Prompt
Locate each line of the material that contains "overline", then return it.

==================================================

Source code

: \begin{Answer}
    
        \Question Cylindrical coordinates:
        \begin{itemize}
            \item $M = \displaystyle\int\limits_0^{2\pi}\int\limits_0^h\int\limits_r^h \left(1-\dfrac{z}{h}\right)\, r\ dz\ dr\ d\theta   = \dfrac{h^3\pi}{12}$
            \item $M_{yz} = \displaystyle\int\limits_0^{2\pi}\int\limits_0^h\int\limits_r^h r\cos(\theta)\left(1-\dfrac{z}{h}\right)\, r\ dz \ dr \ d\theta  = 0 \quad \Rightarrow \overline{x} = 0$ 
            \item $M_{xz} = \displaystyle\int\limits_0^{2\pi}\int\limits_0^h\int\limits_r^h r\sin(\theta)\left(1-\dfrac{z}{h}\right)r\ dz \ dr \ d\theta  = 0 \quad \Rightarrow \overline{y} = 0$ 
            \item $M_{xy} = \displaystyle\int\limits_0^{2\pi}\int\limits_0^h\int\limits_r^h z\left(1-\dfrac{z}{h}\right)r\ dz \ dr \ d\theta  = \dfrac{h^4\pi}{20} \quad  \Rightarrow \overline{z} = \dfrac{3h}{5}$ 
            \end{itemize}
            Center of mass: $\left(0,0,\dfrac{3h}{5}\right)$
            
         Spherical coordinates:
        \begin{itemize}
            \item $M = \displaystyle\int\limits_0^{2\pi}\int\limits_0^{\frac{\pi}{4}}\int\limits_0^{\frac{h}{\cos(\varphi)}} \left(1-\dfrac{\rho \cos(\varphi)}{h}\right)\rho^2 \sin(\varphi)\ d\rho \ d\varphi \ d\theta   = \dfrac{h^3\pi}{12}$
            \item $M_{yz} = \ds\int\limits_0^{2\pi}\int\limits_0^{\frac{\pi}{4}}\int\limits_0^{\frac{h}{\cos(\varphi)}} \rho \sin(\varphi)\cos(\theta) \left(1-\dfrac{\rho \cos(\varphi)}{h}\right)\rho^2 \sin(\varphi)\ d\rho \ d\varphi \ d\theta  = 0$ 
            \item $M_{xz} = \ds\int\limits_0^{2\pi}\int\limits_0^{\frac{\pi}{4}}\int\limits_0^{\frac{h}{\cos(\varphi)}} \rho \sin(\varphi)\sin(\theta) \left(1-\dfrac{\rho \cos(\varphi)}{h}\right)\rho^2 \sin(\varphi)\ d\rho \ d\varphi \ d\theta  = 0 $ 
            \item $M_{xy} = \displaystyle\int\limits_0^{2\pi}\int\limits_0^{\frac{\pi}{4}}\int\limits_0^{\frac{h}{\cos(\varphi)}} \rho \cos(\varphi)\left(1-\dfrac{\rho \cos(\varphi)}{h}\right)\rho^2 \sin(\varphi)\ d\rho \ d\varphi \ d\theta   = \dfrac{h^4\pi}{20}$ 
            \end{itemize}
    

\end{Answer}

==================================================

Written answer
            \item $M_{yz} = \displaystyle\int\limits_0^{2\pi}\int\limits_0^h\int\limits_r^h r\cos(\theta)\left(1-\dfrac{z}{h}\right)\, r\ dz \ dr \ d\theta  = 0 \quad \Rightarrow \overline{x} = 0$ 
            \item $M_{xz} = \displaystyle\int\limits_0^{2\pi}\int\limits_0^h\int\limits_r^h r\sin(\theta)\left(1-\dfrac{z}{h}\right)r\ dz \ dr \ d\theta  = 0 \quad \Rightarrow \overline{y} = 0$ 
            \item $M_{xy} = \displaystyle\int\limits_0^{2\pi}\int\limits_0^h\int\limits_r^h z\left(1-\dfrac{z}{h}\right)r\ dz \ dr \ d\theta  = \dfrac{h^4\pi}{20} \quad  \Rightarrow \overline{z} = \dfrac{3h}{5}$ 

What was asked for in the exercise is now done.